Orpea’s endless stock market torture

Note the good performance of values ​​linked to tourism with Accor (+29.51%) and Air France-KLM (+29.61%) which are in the 10 strongest increases, thanks in part to the reopening of China. In addition, Atos narrowly fails to grab the top 10 of the highest increases, while the group was still at the top of the rankings last week. But the decision of Airbus to abandon discussions to take a minority stake in Evidian, a future subsidiary of Atos, has weighed down its share price.

On the downside, this time we find two groups which, on the contrary, have prolonged their poor course in 2022. Orpea (-68.83%), which has been suffering a stock market ordeal for more than a year and the publication of the book The Gravediggers, announced in January a financial restructuring that will result in a mega-dilution of more than 99% for its current shareholders. The fall of the title is all the more logical.

Casino (-37.55%), for its part, pays cash for weak financial results, with around 900 million euros of cash burnt on its French perimeter last year. Moody’s recently downgraded the group’s credit rating and expects the company to consume more cash in the medium term. Its parent company Rallye has announced that it will try to arrange its backup plan with its creditors. This promises to be difficult given the tightening of financial conditions which may encourage banks to be cautious…
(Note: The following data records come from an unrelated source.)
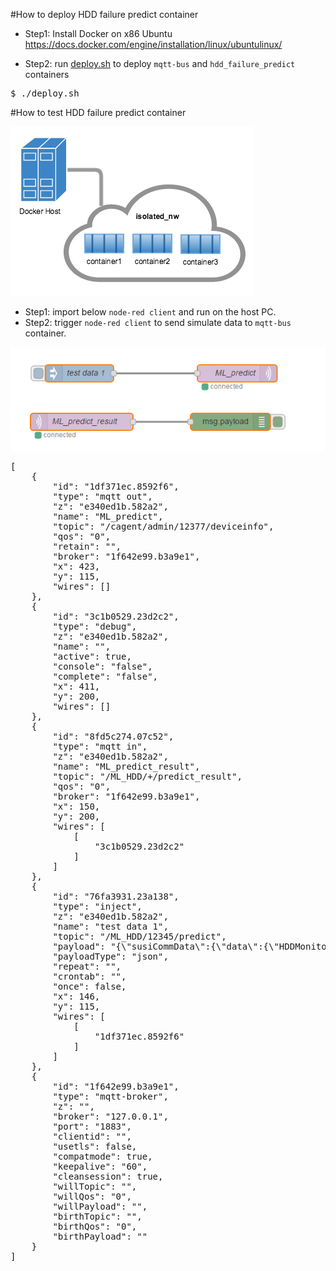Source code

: #How to deploy HDD failure predict container

- Step1: Install Docker on x86 Ubuntu
https://docs.docker.com/engine/installation/linux/ubuntulinux/

- Step2: run [deploy.sh](https://github.com/ADVANTECH-Corp/hdd_failure_predict_service/blob/master/deploy.sh) to deploy `mqtt-bus` and `hdd_failure_predict` containers
<pre>
$ ./deploy.sh
</pre>


#How to test HDD failure predict container

![result link](https://github.com/ADVANTECH-Corp/hdd_failure_predict_service/blob/master/images/docker_20161202_1.png)

- Step1: import below `node-red client` and run on the host PC.
- Step2: trigger `node-red client` to send simulate data to `mqtt-bus` container.

![result link](https://github.com/ADVANTECH-Corp/hdd_failure_predict_service/blob/master/images/docker_20161202_4.png)

<pre>
[
	{
		"id": "1df371ec.8592f6",
		"type": "mqtt out",
		"z": "e340ed1b.582a2",
		"name": "ML_predict",
		"topic": "/cagent/admin/12377/deviceinfo",
		"qos": "0",
		"retain": "",
		"broker": "1f642e99.b3a9e1",
		"x": 423,
		"y": 115,
		"wires": []
	},
	{
		"id": "3c1b0529.23d2c2",
		"type": "debug",
		"z": "e340ed1b.582a2",
		"name": "",
		"active": true,
		"console": "false",
		"complete": "false",
		"x": 411,
		"y": 200,
		"wires": []
	},
	{
		"id": "8fd5c274.07c52",
		"type": "mqtt in",
		"z": "e340ed1b.582a2",
		"name": "ML_predict_result",
		"topic": "/ML_HDD/+/predict_result",
		"qos": "0",
		"broker": "1f642e99.b3a9e1",
		"x": 150,
		"y": 200,
		"wires": [
			[
				"3c1b0529.23d2c2"
			]
		]
	},
	{
		"id": "76fa3931.23a138",
		"type": "inject",
		"z": "e340ed1b.582a2",
		"name": "test data 1",
		"topic": "/ML_HDD/12345/predict",
		"payload": "{\"susiCommData\":{\"data\":{\"HDDMonitor\":{\"hddInfoList\":[{\"e\":[{\"n\":\"hddType\",\"sv\":\"STDDisk\"},{\"n\":\"hddName\",\"sv\":\"ST9250315AS\"},{\"n\":\"hddIndex\",\"v\":0},{\"n\":\"powerOnTime\",\"v\":14243,\"u\":\"hour\"},{\"n\":\"hddHealthPercent\",\"v\":100,\"u\":\"percent\"},{\"n\":\"hddTemp\",\"v\":31,\"u\":\"celsius\"}],\"bn\":\"Disk0-ST9250315AS\",\"ver\":1,\"asm\":\"R\"}],\"hddSmartInfoList\":[{\"BaseInfo\":{\"e\":[{\"n\":\"hddType\",\"sv\":\"STDDisk\"},{\"n\":\"hddName\",\"sv\":\"ST9250315AS\"},{\"n\":\"hddIndex\",\"v\":0}],\"bn\":\"BaseInfo\",\"asm\":\"R\"},\"FreeFallProtection\":{\"e\":[{\"n\":\"type\",\"v\":5},{\"n\":\"flags\",\"v\":12800},{\"n\":\"worst\",\"v\":100},{\"n\":\"value\",\"v\":100},{\"n\":\"vendorData\",\"sv\":\"00000000FD08\"}],\"bn\":\"FreeFallProtection\",\"asm\":\"R\"},\"UltraDMACRCErrorCount\":{\"e\":[{\"n\":\"type\",\"v\":9},{\"n\":\"flags\",\"v\":15872},{\"n\":\"worst\",\"v\":200},{\"n\":\"value\",\"v\":200},{\"n\":\"vendorData\",\"sv\":\"000000004E71\"}],\"bn\":\"UltraDMACRCErrorCount\",\"asm\":\"R\"},\"UncorrectableSectorCount\":{\"e\":[{\"n\":\"type\",\"v\":198},{\"n\":\"flags\",\"v\":4096},{\"n\":\"worst\",\"v\":100},{\"n\":\"value\",\"v\":100},{\"n\":\"vendorData\",\"sv\":\"000000000038\"}],\"bn\":\"UncorrectableSectorCount\",\"asm\":\"R\"},\"CurrentPendingSectorCount\":{\"e\":[{\"n\":\"type\",\"v\":197},{\"n\":\"flags\",\"v\":4608},{\"n\":\"worst\",\"v\":100},{\"n\":\"value\",\"v\":100},{\"n\":\"vendorData\",\"sv\":\"000000000038\"}],\"bn\":\"CurrentPendingSectorCount\",\"asm\":\"R\"},\"HardwareECCRecovered\":{\"e\":[{\"n\":\"type\",\"v\":187},{\"n\":\"flags\",\"v\":6656},{\"n\":\"worst\",\"v\":45},{\"n\":\"value\",\"v\":47},{\"n\":\"vendorData\",\"sv\":\"000000000349\"}],\"bn\":\"HardwareECCRecovered\",\"asm\":\"R\"},\"Temperature\":{\"e\":[{\"n\":\"type\",\"v\":194},{\"n\":\"flags\",\"v\":8704},{\"n\":\"worst\",\"v\":43},{\"n\":\"value\",\"v\":31},{\"n\":\"vendorData\",\"sv\":\"000000000016\"}],\"bn\":\"Temperature\",\"asm\":\"R\"},\"LoadCycleCount\":{\"e\":[{\"n\":\"type\",\"v\":193},{\"n\":\"flags\",\"v\":12800},{\"n\":\"worst\",\"v\":1},{\"n\":\"value\",\"v\":1},{\"n\":\"vendorData\",\"sv\":\"0000000356EC\"}],\"bn\":\"LoadCycleCount\",\"asm\":\"R\"},\"PoweroffRetractCount\":{\"e\":[{\"n\":\"type\",\"v\":192},{\"n\":\"flags\",\"v\":12800},{\"n\":\"worst\",\"v\":100},{\"n\":\"value\",\"v\":100},{\"n\":\"vendorData\",\"sv\":\"000000000008\"}],\"bn\":\"PoweroffRetractCount\",\"asm\":\"R\"}}]}}}}",
		"payloadType": "json",
		"repeat": "",
		"crontab": "",
		"once": false,
		"x": 146,
		"y": 115,
		"wires": [
			[
				"1df371ec.8592f6"
			]
		]
	},
	{
		"id": "1f642e99.b3a9e1",
		"type": "mqtt-broker",
		"z": "",
		"broker": "127.0.0.1",
		"port": "1883",
		"clientid": "",
		"usetls": false,
		"compatmode": true,
		"keepalive": "60",
		"cleansession": true,
		"willTopic": "",
		"willQos": "0",
		"willPayload": "",
		"birthTopic": "",
		"birthQos": "0",
		"birthPayload": ""
	}
]
</pre>

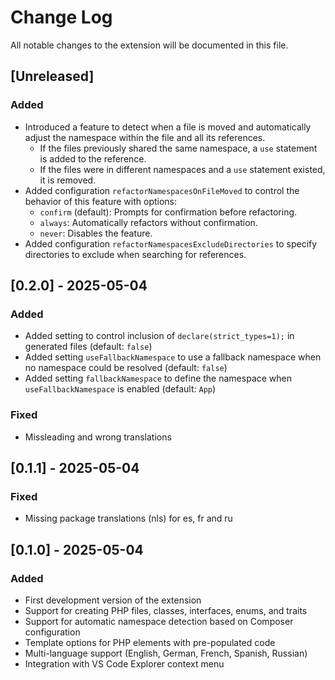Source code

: # Change Log

All notable changes to the extension will be documented in this file.
<!-- Check [Keep a Changelog](http://keepachangelog.com/) for recommendations on how to structure this file. -->

## [Unreleased]

### Added
- Introduced a feature to detect when a file is moved and automatically adjust the namespace within the file and all its references.
  - If the files previously shared the same namespace, a `use` statement is added to the reference.
  - If the files were in different namespaces and a `use` statement existed, it is removed.
- Added configuration `refactorNamespacesOnFileMoved` to control the behavior of this feature with options:
  - `confirm` (default): Prompts for confirmation before refactoring.
  - `always`: Automatically refactors without confirmation.
  - `never`: Disables the feature.
- Added configuration `refactorNamespacesExcludeDirectories` to specify directories to exclude when searching for references.

## [0.2.0] - 2025-05-04

### Added
- Added setting to control inclusion of `declare(strict_types=1);` in generated files (default: `false`)
- Added setting `useFallbackNamespace` to use a fallback namespace when no namespace could be resolved (default: `false`)
- Added setting `fallbackNamespace` to define the namespace when `useFallbackNamespace` is enabled (default: `App`)

### Fixed
- Missleading and wrong translations

## [0.1.1] - 2025-05-04

### Fixed
- Missing package translations (nls) for es, fr and ru

## [0.1.0] - 2025-05-04

### Added
- First development version of the extension
- Support for creating PHP files, classes, interfaces, enums, and traits
- Support for automatic namespace detection based on Composer configuration
- Template options for PHP elements with pre-populated code
- Multi-language support (English, German, French, Spanish, Russian)
- Integration with VS Code Explorer context menu
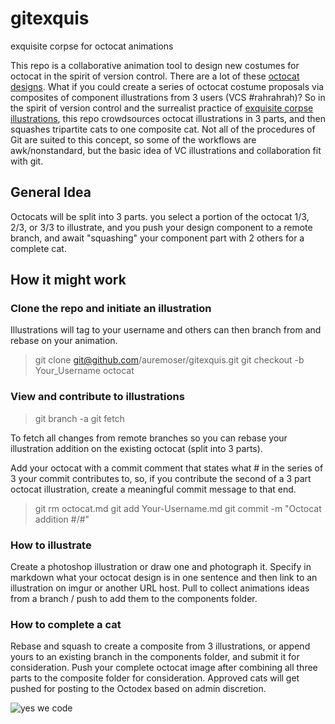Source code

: gitexquis
=========

exquisite corpse for octocat animations

This repo is a collaborative animation tool to design new costumes for octocat in the spirit of version control.
There are a lot of these [octocat designs](http://octodex.github.com/). What if you could create a series of octocat costume proposals via composites of component illustrations from 3 users (VCS #rahrahrah)?
So in the spirit of version control and the surrealist practice of [exquisite corpse illustrations](http://en.wikipedia.org/wiki/Exquisite_corpse), this repo crowdsources octocat illustrations in 3 parts, and then squashes tripartite cats to one composite cat. Not all of the procedures of Git are suited to this concept, so some of the workflows are awk/nonstandard, but the basic idea of VC illustrations and collaboration fit with git.

General Idea
---------------------
Octocats will be split into 3 parts. you select a portion of the octocat 1/3, 2/3, or 3/3 to illustrate, and you push your design component to a remote branch, and await "squashing" your component part with 2 others for a complete cat.


How it might work
---------------------
### Clone the repo and initiate an illustration
Illustrations will tag to your username and others can then branch from and rebase on your animation.
> git clone git@github.com/auremoser/gitexquis.git
> git checkout -b Your_Username octocat

### View and contribute to illustrations
> git branch -a
> git fetch 

To fetch all changes from remote branches so you can rebase your illustration addition on the existing octocat (split into 3 parts).

Add your octocat with a commit comment that states what # in the series of 3 your commit contributes to, so, if you contribute the second of a 3 part octocat illustration, create a meaningful commit message to that end.

> git rm octocat.md
> git add Your-Username.md
> git commit -m "Octocat addition #/#"

### How to illustrate
Create a photoshop illustration or draw one and photograph it. Specify in markdown what your octocat design is in one sentence and then link to an illustration on imgur or another URL host.
Pull to collect animations ideas from a branch / push to add them to the components folder. 

### How to complete a cat
Rebase and squash to create a composite from 3 illustrations, or append yours to an existing branch in the components folder, and submit it for consideration. Push your complete octocat image after combining all three parts to the composite folder for consideration. Approved cats will get pushed for posting to the Octodex based on admin discretion.

![yes we code](https://raw.github.com/auremoser/gitexquis/master/imgs/codercat.jpeg)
The third largest drop was recorded by OVHcloud (-31.91%), the specialist in dematerialized IT services having suffered from the rise in interest rates and the deterioration of the macroeconomic context. The group was also undermined by the sale of a block of shares by the KKR and TowerBrook funds.

The other retirement home operator, Korian (-31.72%), was dragged into the wake of Orpea and finished at the foot of the “podium” of the biggest falls. The market is worried about the group’s refinancing operations with around 900 million euros in liabilities maturing this year and slightly less in 2024.

Euroapi follows (-21.73%), which lost its status as a market darling after a setback in production in Hungary and the one-year shift in its medium-term profitability target.